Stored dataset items
------------------------

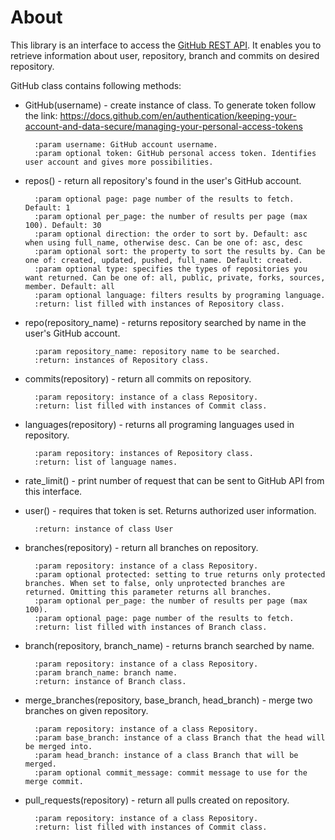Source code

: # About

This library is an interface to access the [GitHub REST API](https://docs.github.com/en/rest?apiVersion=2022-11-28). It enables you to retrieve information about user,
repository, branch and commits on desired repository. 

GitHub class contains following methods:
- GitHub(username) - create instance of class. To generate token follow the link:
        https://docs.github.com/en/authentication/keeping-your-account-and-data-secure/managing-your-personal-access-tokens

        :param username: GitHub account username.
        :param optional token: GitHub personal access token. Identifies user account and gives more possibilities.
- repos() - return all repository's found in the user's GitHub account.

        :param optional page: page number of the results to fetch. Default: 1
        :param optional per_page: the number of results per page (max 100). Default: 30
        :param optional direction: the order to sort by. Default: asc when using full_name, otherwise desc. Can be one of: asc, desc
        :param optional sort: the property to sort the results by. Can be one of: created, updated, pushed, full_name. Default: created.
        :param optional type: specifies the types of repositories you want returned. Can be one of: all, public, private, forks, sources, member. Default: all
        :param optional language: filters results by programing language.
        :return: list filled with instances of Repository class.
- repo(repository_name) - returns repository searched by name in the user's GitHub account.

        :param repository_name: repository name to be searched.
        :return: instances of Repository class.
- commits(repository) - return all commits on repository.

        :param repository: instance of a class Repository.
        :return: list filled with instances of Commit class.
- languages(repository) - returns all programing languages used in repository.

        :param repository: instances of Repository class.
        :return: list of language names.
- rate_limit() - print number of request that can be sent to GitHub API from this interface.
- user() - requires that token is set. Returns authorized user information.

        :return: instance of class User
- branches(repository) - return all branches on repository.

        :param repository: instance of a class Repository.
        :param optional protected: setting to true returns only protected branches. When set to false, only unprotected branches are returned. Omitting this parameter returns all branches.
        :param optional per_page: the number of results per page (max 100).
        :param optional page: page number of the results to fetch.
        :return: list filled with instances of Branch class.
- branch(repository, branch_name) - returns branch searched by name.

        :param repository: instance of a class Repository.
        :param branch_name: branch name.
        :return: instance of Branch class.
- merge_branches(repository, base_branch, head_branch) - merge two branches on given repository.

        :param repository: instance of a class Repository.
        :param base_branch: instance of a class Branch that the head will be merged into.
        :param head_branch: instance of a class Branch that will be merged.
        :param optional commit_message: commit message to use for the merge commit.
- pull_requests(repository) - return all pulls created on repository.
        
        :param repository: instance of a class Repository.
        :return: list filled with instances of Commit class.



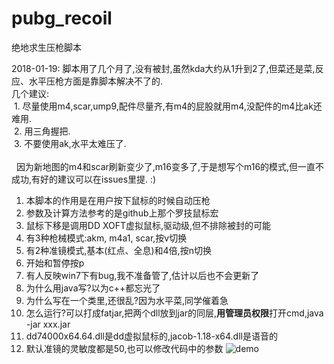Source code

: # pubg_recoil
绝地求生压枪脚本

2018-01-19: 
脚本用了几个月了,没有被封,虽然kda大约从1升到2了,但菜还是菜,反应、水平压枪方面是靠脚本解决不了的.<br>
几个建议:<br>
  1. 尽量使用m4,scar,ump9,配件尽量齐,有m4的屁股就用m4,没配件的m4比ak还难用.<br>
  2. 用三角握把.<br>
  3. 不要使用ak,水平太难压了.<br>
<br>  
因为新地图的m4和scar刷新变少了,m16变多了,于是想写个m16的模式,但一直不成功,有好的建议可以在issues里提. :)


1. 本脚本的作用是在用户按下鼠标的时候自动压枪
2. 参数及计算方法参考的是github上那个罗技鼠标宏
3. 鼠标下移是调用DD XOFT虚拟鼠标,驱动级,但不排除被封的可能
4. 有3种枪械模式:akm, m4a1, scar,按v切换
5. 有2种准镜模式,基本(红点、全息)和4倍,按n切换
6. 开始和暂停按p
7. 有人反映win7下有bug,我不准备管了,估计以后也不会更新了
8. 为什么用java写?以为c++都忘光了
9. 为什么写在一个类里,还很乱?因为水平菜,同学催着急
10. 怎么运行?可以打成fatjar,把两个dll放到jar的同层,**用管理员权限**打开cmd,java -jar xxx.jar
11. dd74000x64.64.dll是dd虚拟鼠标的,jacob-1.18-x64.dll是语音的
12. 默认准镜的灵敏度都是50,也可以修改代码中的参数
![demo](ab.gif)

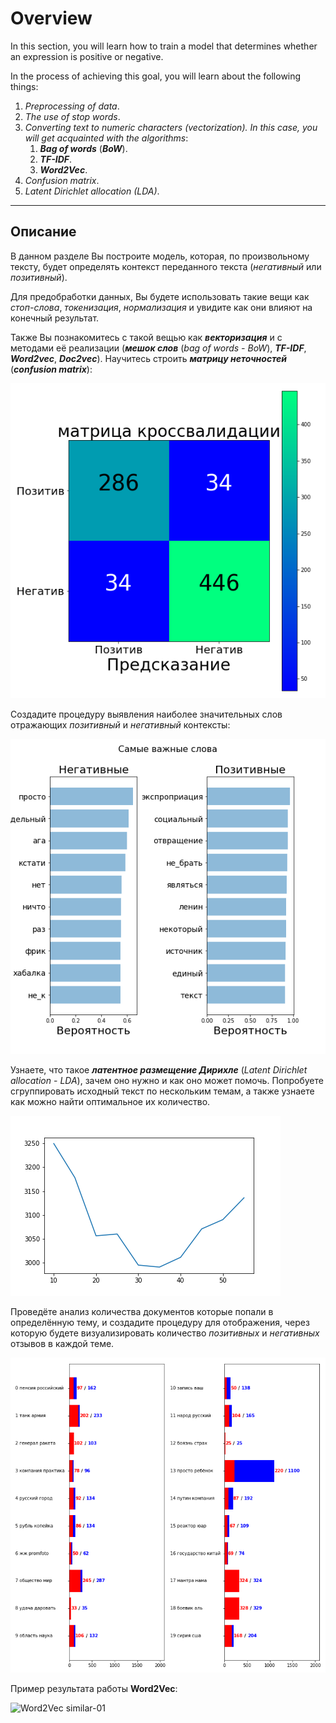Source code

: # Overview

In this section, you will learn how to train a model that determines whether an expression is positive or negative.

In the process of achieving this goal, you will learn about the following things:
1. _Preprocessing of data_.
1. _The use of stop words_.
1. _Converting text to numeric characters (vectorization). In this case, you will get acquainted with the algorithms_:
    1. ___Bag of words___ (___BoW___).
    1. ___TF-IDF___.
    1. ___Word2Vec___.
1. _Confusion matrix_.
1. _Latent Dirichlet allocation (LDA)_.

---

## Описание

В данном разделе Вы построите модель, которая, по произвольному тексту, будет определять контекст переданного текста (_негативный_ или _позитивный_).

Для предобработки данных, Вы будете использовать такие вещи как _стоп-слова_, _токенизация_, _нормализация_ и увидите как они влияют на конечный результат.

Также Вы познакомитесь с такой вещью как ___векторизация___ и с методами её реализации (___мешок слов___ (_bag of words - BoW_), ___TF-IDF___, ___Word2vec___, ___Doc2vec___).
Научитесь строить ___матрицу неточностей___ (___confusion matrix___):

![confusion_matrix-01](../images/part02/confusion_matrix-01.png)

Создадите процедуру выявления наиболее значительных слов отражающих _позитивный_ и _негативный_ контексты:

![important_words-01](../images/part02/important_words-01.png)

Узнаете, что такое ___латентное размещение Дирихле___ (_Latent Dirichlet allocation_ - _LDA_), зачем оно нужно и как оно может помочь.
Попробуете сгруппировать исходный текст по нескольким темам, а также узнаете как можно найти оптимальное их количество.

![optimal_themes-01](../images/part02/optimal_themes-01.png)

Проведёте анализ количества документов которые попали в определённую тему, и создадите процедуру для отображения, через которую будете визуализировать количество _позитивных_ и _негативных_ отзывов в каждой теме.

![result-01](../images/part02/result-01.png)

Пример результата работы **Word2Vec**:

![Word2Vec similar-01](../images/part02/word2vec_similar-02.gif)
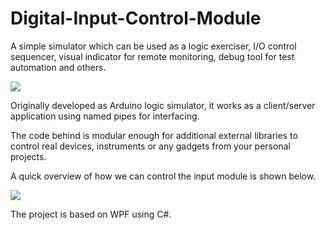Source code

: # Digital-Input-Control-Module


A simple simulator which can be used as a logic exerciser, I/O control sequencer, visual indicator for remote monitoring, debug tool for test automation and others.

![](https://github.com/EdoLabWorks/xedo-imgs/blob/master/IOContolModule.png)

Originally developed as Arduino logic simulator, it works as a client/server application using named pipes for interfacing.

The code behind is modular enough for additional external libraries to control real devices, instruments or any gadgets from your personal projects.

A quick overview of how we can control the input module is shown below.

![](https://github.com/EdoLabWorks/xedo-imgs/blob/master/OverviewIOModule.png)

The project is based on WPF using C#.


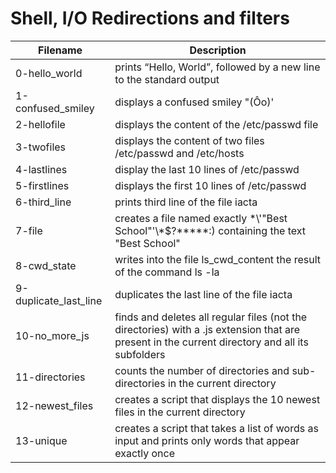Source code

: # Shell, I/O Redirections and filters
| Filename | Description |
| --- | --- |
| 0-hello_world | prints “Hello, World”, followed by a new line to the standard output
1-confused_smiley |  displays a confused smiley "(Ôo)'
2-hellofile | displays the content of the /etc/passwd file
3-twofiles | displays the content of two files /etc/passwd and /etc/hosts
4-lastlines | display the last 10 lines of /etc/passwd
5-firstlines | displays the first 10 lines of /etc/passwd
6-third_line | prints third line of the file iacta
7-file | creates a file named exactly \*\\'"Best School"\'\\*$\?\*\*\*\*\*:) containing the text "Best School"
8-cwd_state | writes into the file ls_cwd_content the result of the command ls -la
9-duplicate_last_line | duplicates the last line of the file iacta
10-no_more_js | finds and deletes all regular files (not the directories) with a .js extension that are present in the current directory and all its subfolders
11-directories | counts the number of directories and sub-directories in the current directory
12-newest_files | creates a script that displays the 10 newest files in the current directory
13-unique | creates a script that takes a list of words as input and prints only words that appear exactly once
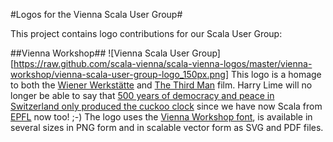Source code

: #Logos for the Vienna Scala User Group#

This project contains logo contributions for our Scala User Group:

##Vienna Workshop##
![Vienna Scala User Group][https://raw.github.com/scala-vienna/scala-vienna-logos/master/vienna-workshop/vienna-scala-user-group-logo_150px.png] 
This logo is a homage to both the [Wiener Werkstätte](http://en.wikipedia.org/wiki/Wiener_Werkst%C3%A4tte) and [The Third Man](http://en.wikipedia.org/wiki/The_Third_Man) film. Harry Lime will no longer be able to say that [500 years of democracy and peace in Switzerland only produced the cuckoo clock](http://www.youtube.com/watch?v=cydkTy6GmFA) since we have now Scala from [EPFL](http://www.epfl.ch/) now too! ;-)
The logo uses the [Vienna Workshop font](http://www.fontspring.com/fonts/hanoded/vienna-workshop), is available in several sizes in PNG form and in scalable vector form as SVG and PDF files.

------------------------

What you need to do.
Give exactly the lines above that run from the line with "Originally developed as" to the line with "##Vienna Workshop##", both included, leaving every picture out.

Expected answer.
Originally developed as Arduino logic simulator, it works as a client/server application using named pipes for interfacing.

The code behind is modular enough for additional external libraries to control real devices, instruments or any gadgets from your personal projects.

A quick overview of how we can control the input module is shown below.

![](https://github.com/EdoLabWorks/xedo-imgs/blob/master/OverviewIOModule.png)

The project is based on WPF using C#.


Source code

: # Shell, I/O Redirections and filters
| Filename | Description |
| --- | --- |
| 0-hello_world | prints “Hello, World”, followed by a new line to the standard output
1-confused_smiley |  displays a confused smiley "(Ôo)'
2-hellofile | displays the content of the /etc/passwd file
3-twofiles | displays the content of two files /etc/passwd and /etc/hosts
4-lastlines | display the last 10 lines of /etc/passwd
5-firstlines | displays the first 10 lines of /etc/passwd
6-third_line | prints third line of the file iacta
7-file | creates a file named exactly \*\\'"Best School"\'\\*$\?\*\*\*\*\*:) containing the text "Best School"
8-cwd_state | writes into the file ls_cwd_content the result of the command ls -la
9-duplicate_last_line | duplicates the last line of the file iacta
10-no_more_js | finds and deletes all regular files (not the directories) with a .js extension that are present in the current directory and all its subfolders
11-directories | counts the number of directories and sub-directories in the current directory
12-newest_files | creates a script that displays the 10 newest files in the current directory
13-unique | creates a script that takes a list of words as input and prints only words that appear exactly once
Source code

: #Logos for the Vienna Scala User Group#

This project contains logo contributions for our Scala User Group:

##Vienna Workshop##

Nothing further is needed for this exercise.